▸ **What the task asks**
The string "decades" may appear on lines of the entries below; report how many such lines there are, and only that.

========

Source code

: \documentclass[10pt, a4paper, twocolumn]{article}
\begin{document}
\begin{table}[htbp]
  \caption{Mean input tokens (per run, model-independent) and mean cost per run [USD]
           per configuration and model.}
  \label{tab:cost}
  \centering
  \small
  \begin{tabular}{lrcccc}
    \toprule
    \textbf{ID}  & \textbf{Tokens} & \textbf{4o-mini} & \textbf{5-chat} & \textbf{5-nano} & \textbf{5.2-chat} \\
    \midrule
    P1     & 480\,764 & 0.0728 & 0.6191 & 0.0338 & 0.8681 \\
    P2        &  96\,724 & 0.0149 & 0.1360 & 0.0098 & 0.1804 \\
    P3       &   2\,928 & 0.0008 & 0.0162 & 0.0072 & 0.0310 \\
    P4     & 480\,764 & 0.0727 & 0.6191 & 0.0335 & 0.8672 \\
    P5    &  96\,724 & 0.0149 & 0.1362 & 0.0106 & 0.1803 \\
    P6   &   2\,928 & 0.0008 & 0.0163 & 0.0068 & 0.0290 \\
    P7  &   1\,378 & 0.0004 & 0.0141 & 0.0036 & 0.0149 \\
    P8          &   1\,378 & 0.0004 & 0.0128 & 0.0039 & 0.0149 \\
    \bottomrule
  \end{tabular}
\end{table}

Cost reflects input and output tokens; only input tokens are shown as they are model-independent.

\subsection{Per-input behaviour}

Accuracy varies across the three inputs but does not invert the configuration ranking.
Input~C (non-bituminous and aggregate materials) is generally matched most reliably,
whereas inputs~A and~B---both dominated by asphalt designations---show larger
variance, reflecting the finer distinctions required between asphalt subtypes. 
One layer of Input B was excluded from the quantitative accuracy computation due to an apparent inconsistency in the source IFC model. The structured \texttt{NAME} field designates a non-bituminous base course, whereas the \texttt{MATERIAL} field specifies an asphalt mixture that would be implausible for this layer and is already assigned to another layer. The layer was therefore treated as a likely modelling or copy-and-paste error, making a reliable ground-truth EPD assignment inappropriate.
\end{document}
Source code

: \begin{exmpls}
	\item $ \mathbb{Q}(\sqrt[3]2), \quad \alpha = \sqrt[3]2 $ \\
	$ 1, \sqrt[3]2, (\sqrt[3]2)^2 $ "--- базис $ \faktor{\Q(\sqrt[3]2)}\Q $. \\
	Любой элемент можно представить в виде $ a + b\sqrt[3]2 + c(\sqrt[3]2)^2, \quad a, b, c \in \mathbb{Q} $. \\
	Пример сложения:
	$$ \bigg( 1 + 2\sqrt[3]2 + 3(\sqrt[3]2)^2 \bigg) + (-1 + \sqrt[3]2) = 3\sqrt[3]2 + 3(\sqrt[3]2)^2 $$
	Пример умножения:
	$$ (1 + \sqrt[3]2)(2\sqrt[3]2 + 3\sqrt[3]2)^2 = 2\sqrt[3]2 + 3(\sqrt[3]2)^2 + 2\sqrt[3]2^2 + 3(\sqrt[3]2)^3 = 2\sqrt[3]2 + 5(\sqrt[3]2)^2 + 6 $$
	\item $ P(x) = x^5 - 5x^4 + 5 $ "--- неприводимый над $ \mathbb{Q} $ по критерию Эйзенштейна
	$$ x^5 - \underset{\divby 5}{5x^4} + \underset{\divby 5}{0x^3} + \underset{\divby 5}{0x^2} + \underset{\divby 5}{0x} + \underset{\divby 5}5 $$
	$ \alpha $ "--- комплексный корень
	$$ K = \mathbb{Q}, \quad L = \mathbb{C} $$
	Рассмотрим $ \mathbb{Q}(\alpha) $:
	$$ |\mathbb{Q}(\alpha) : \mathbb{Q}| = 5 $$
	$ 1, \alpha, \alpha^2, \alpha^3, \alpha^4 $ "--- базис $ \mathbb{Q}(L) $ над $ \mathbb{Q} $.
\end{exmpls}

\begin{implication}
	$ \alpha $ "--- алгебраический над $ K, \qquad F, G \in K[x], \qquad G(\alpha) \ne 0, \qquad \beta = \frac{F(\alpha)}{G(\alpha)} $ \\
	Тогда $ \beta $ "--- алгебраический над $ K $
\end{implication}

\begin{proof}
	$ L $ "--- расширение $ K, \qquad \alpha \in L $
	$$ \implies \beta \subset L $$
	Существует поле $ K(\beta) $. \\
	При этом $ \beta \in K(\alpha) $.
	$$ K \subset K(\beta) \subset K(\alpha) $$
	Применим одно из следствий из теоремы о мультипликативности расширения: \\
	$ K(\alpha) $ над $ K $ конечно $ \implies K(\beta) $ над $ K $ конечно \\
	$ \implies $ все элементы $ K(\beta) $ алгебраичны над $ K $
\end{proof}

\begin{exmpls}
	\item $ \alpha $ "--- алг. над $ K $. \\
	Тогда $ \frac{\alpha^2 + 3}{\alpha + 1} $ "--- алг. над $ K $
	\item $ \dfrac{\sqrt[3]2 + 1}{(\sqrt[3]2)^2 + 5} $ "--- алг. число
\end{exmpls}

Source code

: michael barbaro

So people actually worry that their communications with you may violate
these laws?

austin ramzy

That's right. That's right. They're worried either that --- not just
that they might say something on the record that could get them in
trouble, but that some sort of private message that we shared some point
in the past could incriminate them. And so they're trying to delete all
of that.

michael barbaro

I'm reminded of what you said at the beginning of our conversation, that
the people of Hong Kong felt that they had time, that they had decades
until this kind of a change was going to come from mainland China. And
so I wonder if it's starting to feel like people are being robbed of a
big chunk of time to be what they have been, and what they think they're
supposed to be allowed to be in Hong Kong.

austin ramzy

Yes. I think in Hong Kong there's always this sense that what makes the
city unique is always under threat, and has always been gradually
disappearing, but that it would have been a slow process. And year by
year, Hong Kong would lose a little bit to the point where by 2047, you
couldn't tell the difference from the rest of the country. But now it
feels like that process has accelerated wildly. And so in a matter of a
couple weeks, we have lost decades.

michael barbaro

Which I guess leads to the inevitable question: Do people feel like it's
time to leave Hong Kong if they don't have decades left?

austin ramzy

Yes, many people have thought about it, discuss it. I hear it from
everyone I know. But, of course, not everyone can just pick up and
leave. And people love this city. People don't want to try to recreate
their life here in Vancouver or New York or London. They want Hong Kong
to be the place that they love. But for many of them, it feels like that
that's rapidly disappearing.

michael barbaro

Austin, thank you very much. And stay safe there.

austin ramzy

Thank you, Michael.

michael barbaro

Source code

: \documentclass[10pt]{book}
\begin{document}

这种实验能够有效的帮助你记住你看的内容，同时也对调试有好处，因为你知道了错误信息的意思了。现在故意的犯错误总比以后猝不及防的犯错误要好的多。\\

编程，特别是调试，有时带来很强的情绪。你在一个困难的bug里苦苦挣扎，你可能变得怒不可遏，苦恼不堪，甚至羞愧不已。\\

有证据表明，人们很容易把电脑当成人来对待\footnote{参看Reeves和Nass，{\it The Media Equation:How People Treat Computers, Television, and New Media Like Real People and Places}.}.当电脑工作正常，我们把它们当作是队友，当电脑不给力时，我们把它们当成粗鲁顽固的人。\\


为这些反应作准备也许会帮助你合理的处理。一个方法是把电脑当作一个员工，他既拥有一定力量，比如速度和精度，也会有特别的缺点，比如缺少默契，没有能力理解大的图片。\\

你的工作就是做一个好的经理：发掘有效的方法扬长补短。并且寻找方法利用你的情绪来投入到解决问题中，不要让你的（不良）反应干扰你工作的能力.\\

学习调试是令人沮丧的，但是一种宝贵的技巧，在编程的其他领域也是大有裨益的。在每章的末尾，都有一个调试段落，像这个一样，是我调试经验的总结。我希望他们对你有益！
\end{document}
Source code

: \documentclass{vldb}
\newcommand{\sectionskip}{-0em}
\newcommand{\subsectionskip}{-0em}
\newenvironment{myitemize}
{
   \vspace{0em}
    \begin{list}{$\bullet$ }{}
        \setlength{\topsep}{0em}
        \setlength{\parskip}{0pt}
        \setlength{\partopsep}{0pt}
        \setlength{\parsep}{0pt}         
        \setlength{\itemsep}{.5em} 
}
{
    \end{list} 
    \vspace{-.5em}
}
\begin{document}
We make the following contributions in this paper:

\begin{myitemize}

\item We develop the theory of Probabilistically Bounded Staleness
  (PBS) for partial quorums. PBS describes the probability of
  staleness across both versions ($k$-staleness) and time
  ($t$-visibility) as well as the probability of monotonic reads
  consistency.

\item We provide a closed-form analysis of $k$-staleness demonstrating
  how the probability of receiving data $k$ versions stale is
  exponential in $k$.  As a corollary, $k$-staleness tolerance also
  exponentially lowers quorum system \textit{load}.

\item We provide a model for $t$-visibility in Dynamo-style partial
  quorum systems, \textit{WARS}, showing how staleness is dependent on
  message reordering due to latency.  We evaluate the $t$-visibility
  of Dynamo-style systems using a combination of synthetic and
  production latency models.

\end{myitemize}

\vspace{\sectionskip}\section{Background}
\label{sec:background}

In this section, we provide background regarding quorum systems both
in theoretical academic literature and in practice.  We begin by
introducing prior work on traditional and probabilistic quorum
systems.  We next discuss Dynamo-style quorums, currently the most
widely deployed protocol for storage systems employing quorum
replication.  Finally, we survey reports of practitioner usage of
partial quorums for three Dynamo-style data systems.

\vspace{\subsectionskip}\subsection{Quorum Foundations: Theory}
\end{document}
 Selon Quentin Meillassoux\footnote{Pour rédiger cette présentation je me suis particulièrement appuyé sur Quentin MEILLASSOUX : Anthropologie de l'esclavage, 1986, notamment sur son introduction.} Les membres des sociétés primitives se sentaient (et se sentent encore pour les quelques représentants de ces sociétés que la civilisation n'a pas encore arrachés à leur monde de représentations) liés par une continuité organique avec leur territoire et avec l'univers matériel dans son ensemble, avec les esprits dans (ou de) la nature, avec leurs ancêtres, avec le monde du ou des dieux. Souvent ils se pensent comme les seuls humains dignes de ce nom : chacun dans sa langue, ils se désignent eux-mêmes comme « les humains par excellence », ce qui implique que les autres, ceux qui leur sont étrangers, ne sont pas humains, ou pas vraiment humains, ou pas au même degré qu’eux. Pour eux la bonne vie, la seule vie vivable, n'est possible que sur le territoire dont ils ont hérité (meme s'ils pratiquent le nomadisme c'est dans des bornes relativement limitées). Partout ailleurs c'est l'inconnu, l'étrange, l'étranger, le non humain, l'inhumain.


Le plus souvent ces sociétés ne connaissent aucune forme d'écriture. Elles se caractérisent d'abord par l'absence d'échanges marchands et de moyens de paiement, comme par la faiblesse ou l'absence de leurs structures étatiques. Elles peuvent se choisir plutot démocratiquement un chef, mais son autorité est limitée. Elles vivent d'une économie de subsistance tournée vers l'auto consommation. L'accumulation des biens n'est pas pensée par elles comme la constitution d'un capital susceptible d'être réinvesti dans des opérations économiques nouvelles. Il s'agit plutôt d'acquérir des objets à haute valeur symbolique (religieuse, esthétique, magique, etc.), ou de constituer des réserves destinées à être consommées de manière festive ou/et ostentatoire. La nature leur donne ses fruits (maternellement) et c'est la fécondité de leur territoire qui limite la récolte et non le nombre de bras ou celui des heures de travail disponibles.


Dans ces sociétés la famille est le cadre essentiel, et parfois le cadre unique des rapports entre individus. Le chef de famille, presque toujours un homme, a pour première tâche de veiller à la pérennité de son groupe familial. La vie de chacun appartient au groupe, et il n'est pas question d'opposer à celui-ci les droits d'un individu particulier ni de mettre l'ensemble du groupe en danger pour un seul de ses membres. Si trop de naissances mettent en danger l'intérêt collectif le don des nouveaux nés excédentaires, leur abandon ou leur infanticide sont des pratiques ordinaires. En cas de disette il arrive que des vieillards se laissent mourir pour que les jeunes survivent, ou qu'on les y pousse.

========

▸ **Output for this exercise**
3